→ What you need to do
From the first line to the last, reproduce the records exactly.

#### Data supplied ####

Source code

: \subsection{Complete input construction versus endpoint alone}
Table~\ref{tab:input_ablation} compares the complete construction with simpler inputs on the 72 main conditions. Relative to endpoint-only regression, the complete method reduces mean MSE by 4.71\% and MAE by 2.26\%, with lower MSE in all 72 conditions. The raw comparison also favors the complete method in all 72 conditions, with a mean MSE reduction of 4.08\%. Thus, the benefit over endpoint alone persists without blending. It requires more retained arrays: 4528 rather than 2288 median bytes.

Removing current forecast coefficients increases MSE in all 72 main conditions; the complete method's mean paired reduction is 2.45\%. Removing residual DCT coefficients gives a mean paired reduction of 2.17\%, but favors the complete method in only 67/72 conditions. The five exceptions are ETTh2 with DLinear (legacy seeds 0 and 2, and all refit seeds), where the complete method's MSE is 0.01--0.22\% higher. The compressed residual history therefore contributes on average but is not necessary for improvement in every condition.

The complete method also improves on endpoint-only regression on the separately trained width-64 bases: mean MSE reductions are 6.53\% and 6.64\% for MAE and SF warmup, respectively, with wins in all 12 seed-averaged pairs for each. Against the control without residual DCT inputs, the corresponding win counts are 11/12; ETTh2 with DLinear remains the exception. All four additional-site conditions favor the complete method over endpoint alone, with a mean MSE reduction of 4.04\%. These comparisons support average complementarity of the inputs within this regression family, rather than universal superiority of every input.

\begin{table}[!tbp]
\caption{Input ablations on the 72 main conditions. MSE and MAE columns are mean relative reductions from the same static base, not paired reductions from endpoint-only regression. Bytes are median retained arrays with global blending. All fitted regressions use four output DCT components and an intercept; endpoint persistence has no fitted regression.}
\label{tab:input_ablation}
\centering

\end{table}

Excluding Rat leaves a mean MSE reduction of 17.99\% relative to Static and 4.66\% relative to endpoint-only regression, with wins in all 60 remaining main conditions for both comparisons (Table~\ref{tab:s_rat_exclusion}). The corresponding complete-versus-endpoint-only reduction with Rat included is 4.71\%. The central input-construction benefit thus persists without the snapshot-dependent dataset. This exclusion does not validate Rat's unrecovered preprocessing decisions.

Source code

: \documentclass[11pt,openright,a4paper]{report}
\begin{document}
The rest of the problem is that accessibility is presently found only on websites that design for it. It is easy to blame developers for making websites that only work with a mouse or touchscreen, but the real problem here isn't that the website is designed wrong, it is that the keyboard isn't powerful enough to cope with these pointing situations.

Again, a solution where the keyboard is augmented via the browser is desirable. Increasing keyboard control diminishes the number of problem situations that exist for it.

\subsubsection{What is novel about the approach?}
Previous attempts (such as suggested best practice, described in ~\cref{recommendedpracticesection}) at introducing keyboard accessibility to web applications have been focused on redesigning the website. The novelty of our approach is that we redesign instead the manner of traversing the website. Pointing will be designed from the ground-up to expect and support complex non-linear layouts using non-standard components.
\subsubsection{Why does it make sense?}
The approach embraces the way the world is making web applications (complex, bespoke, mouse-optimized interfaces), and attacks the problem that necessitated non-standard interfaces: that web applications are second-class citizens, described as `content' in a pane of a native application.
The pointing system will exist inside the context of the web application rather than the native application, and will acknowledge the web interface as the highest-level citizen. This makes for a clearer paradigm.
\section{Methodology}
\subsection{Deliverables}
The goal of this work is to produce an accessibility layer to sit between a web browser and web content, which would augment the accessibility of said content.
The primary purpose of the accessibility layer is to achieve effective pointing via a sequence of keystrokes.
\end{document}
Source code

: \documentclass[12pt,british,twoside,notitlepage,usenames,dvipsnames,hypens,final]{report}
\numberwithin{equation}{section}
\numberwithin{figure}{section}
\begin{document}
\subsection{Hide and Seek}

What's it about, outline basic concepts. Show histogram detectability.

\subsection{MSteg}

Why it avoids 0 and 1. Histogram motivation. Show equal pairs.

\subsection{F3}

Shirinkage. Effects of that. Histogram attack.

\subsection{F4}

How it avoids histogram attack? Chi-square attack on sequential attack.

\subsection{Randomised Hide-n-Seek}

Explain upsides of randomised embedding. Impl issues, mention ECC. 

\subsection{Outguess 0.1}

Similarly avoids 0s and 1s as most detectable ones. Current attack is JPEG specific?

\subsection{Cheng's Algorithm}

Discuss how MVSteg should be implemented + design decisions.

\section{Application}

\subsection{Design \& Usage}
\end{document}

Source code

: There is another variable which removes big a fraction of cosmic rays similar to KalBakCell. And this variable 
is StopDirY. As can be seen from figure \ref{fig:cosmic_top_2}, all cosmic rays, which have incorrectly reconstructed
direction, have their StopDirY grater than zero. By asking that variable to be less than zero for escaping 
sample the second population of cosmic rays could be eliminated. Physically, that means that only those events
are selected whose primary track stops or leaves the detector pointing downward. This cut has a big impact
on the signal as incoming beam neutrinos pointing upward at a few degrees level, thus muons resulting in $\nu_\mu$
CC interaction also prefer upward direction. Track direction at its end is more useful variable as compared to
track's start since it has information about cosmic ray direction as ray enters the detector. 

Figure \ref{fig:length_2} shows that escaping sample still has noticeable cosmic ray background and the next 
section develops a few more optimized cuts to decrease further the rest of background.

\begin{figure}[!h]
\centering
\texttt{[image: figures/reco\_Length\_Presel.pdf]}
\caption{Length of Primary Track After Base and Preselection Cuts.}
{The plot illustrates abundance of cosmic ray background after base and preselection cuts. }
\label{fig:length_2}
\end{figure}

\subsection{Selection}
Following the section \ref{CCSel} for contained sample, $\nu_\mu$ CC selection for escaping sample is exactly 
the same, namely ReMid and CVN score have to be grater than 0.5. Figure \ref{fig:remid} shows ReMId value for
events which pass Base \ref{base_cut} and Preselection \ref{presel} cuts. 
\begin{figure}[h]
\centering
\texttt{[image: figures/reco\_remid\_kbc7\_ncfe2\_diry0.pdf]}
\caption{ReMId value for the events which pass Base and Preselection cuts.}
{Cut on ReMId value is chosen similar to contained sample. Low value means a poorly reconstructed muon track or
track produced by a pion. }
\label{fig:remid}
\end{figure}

####

→ Solution
Source code

: \subsection{Complete input construction versus endpoint alone}
Table~\ref{tab:input_ablation} compares the complete construction with simpler inputs on the 72 main conditions. Relative to endpoint-only regression, the complete method reduces mean MSE by 4.71\% and MAE by 2.26\%, with lower MSE in all 72 conditions. The raw comparison also favors the complete method in all 72 conditions, with a mean MSE reduction of 4.08\%. Thus, the benefit over endpoint alone persists without blending. It requires more retained arrays: 4528 rather than 2288 median bytes.

Removing current forecast coefficients increases MSE in all 72 main conditions; the complete method's mean paired reduction is 2.45\%. Removing residual DCT coefficients gives a mean paired reduction of 2.17\%, but favors the complete method in only 67/72 conditions. The five exceptions are ETTh2 with DLinear (legacy seeds 0 and 2, and all refit seeds), where the complete method's MSE is 0.01--0.22\% higher. The compressed residual history therefore contributes on average but is not necessary for improvement in every condition.

The complete method also improves on endpoint-only regression on the separately trained width-64 bases: mean MSE reductions are 6.53\% and 6.64\% for MAE and SF warmup, respectively, with wins in all 12 seed-averaged pairs for each. Against the control without residual DCT inputs, the corresponding win counts are 11/12; ETTh2 with DLinear remains the exception. All four additional-site conditions favor the complete method over endpoint alone, with a mean MSE reduction of 4.04\%. These comparisons support average complementarity of the inputs within this regression family, rather than universal superiority of every input.

\begin{table}[!tbp]
\caption{Input ablations on the 72 main conditions. MSE and MAE columns are mean relative reductions from the same static base, not paired reductions from endpoint-only regression. Bytes are median retained arrays with global blending. All fitted regressions use four output DCT components and an intercept; endpoint persistence has no fitted regression.}
\label{tab:input_ablation}
\centering

\end{table}

Excluding Rat leaves a mean MSE reduction of 17.99\% relative to Static and 4.66\% relative to endpoint-only regression, with wins in all 60 remaining main conditions for both comparisons (Table~\ref{tab:s_rat_exclusion}). The corresponding complete-versus-endpoint-only reduction with Rat included is 4.71\%. The central input-construction benefit thus persists without the snapshot-dependent dataset. This exclusion does not validate Rat's unrecovered preprocessing decisions.

Source code

: \documentclass[11pt,openright,a4paper]{report}
\begin{document}
The rest of the problem is that accessibility is presently found only on websites that design for it. It is easy to blame developers for making websites that only work with a mouse or touchscreen, but the real problem here isn't that the website is designed wrong, it is that the keyboard isn't powerful enough to cope with these pointing situations.

Again, a solution where the keyboard is augmented via the browser is desirable. Increasing keyboard control diminishes the number of problem situations that exist for it.

\subsubsection{What is novel about the approach?}
Previous attempts (such as suggested best practice, described in ~\cref{recommendedpracticesection}) at introducing keyboard accessibility to web applications have been focused on redesigning the website. The novelty of our approach is that we redesign instead the manner of traversing the website. Pointing will be designed from the ground-up to expect and support complex non-linear layouts using non-standard components.
\subsubsection{Why does it make sense?}
The approach embraces the way the world is making web applications (complex, bespoke, mouse-optimized interfaces), and attacks the problem that necessitated non-standard interfaces: that web applications are second-class citizens, described as `content' in a pane of a native application.
The pointing system will exist inside the context of the web application rather than the native application, and will acknowledge the web interface as the highest-level citizen. This makes for a clearer paradigm.
\section{Methodology}
\subsection{Deliverables}
The goal of this work is to produce an accessibility layer to sit between a web browser and web content, which would augment the accessibility of said content.
The primary purpose of the accessibility layer is to achieve effective pointing via a sequence of keystrokes.
\end{document}
Source code

: \documentclass[12pt,british,twoside,notitlepage,usenames,dvipsnames,hypens,final]{report}
\numberwithin{equation}{section}
\numberwithin{figure}{section}
\begin{document}
\subsection{Hide and Seek}

What's it about, outline basic concepts. Show histogram detectability.

\subsection{MSteg}

Why it avoids 0 and 1. Histogram motivation. Show equal pairs.

\subsection{F3}

Shirinkage. Effects of that. Histogram attack.

\subsection{F4}

How it avoids histogram attack? Chi-square attack on sequential attack.

\subsection{Randomised Hide-n-Seek}

Explain upsides of randomised embedding. Impl issues, mention ECC. 

\subsection{Outguess 0.1}

Similarly avoids 0s and 1s as most detectable ones. Current attack is JPEG specific?

\subsection{Cheng's Algorithm}

Discuss how MVSteg should be implemented + design decisions.

\section{Application}

\subsection{Design \& Usage}
\end{document}

Source code

: There is another variable which removes big a fraction of cosmic rays similar to KalBakCell. And this variable 
is StopDirY. As can be seen from figure \ref{fig:cosmic_top_2}, all cosmic rays, which have incorrectly reconstructed
direction, have their StopDirY grater than zero. By asking that variable to be less than zero for escaping 
sample the second population of cosmic rays could be eliminated. Physically, that means that only those events
are selected whose primary track stops or leaves the detector pointing downward. This cut has a big impact
on the signal as incoming beam neutrinos pointing upward at a few degrees level, thus muons resulting in $\nu_\mu$
CC interaction also prefer upward direction. Track direction at its end is more useful variable as compared to
track's start since it has information about cosmic ray direction as ray enters the detector. 

Figure \ref{fig:length_2} shows that escaping sample still has noticeable cosmic ray background and the next 
section develops a few more optimized cuts to decrease further the rest of background.

\begin{figure}[!h]
\centering
\texttt{[image: figures/reco\_Length\_Presel.pdf]}
\caption{Length of Primary Track After Base and Preselection Cuts.}
{The plot illustrates abundance of cosmic ray background after base and preselection cuts. }
\label{fig:length_2}
\end{figure}

\subsection{Selection}
Following the section \ref{CCSel} for contained sample, $\nu_\mu$ CC selection for escaping sample is exactly 
the same, namely ReMid and CVN score have to be grater than 0.5. Figure \ref{fig:remid} shows ReMId value for
events which pass Base \ref{base_cut} and Preselection \ref{presel} cuts. 
\begin{figure}[h]
\centering
\texttt{[image: figures/reco\_remid\_kbc7\_ncfe2\_diry0.pdf]}
\caption{ReMId value for the events which pass Base and Preselection cuts.}
{Cut on ReMId value is chosen similar to contained sample. Low value means a poorly reconstructed muon track or
track produced by a pion. }
\label{fig:remid}
\end{figure}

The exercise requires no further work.